We also sang a lot of songs about Noah's ark ("Who built the arky-arky? Noah! Noah!" or something like that) and another one, which I actually found the lyrics to on the internet: "If I were a butterfly." (No, I have no idea who Brian Howard is, or what the Sheep song is, but you can purchase his cd at the Butterfly Store mentioned on the same website. I don't endorse the website or anything, in case you clicked on the link and was just as frightened as I was that adults actually know the entire lyrics.
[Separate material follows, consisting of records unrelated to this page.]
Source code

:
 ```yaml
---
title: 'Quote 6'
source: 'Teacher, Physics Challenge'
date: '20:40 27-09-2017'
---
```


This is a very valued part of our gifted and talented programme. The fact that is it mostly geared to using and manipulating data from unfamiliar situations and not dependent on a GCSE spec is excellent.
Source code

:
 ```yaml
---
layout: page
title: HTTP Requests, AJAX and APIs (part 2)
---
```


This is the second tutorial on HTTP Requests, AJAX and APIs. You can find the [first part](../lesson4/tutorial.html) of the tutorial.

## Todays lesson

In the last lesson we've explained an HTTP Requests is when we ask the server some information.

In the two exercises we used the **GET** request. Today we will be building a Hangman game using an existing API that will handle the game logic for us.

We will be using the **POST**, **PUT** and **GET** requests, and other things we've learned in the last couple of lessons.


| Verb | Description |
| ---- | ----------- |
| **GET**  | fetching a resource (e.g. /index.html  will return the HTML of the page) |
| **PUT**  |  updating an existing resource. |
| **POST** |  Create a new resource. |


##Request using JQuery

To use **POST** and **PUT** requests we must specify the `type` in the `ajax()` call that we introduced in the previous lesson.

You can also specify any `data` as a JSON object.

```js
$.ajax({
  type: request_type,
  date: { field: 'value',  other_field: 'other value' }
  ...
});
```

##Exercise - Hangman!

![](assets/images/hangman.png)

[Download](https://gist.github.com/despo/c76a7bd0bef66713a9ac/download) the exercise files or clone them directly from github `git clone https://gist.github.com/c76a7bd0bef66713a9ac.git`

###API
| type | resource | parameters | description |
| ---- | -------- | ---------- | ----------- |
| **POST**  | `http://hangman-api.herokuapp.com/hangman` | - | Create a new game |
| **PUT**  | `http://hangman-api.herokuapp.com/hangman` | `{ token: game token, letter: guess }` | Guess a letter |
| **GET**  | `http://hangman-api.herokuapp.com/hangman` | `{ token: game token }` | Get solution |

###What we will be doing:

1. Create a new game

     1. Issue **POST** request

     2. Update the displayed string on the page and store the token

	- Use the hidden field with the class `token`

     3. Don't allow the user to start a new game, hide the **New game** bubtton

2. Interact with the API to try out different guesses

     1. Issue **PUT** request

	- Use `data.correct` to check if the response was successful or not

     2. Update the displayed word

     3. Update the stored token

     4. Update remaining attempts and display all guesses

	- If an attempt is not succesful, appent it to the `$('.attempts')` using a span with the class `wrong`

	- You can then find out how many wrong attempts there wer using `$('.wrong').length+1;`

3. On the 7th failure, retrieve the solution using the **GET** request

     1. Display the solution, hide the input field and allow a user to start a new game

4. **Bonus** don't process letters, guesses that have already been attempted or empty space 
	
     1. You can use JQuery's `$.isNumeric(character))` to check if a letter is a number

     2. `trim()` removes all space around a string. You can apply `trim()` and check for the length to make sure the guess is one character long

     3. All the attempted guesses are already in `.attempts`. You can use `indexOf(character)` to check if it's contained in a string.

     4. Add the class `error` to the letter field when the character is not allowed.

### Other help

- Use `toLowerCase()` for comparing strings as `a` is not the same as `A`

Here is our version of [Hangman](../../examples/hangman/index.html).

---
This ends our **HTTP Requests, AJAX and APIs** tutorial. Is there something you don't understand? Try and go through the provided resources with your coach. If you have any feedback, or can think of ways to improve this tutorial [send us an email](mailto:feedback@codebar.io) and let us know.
And I'm not so sure the song is "sung around the world" as the site claims, either, because, well, it's in English and I somehow don't see Mongolian sherpas singing about crocodiles and Jesus, do you?)
For second graders, though, trust me, the song was very cute and endearing and not scary Maude and Ned Flanders like it sounds when lauded by adults who, apparently, make cds of said song.
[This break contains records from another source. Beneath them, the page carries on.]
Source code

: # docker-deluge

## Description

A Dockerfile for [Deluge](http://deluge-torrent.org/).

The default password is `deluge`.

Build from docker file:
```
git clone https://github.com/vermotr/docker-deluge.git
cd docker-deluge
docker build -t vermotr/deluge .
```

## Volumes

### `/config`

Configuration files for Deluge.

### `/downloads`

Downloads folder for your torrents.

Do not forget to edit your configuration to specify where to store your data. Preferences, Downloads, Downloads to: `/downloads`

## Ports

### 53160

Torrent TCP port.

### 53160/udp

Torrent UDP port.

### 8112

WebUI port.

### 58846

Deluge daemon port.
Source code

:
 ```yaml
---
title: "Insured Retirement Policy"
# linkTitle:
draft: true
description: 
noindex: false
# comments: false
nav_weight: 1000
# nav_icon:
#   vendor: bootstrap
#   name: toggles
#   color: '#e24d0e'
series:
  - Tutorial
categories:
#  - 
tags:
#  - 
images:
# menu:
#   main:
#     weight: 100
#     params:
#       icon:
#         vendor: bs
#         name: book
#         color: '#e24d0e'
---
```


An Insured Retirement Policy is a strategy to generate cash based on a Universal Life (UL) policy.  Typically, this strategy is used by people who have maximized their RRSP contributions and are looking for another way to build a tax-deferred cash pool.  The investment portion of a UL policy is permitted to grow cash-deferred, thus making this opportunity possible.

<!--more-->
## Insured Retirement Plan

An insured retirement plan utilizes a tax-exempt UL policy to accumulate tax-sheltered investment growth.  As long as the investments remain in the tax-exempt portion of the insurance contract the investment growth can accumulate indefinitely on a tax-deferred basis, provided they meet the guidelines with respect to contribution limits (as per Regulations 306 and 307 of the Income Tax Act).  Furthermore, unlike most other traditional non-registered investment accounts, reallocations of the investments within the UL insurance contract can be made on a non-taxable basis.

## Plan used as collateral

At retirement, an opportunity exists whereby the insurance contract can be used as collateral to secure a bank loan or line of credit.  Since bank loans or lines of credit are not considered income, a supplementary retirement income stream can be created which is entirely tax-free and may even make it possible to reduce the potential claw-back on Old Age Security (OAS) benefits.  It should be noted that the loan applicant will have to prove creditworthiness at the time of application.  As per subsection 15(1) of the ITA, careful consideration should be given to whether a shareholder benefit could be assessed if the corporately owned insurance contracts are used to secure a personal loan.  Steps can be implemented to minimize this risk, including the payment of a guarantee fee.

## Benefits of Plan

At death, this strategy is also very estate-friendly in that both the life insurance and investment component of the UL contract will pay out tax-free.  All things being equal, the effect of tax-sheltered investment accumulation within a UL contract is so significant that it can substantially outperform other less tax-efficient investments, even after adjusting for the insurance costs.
Other fond memories: being able to erase the black boards and clap the erasers clean at the end of the day was like, a big deal and everybody fought over who got to do it. However, I was always distressed that they punished us by making us copy out of the dictionary, because I liked the dictionary. The dictionary was my friend. I read the dictionary in my spare time as a kid. Why on earth would copying out of a dictionary be made a punishment? Shouldn't we teach children to cherish correct spelling, pronunciation, and word meaning? Especially now that their moldable little minds are being forever corrupted by internet chatting (or should I say 4ever corrupted)?
I've turned into a sad, illiterate grown-up, though. Years of punishing graduate school has given me PTSD when it comes to classic texts, even though I should read more instead of salivate over Vincent D'Onofrio on Criminal Intent or invent fanatical theories about the next installment of the Harry Potter phenomenon, because I feel I'm getting stupider by the day, and it's probably true. I really want to read, but then I get some weird unfounded fear that I'm not going to like the book, and then I'll have to resolutely plow through it any way, because I've started it. Oh, the neurosis. Oh, the humanity!
2 Comments:
okay, so strunk and white i am not, but wouldn't the correct subject verb agreement be "if I was a butterfly?"or am I not seeing some past tense case here? or something?
Nah, "were" is correct: subjunctive. Contrary to fact. In other news, I TOO watched the Red Balloon movie (I think that was its creative title)-- in Catholic kindergarten! There must've been a proposed nationwide program in 1980. I must find it again.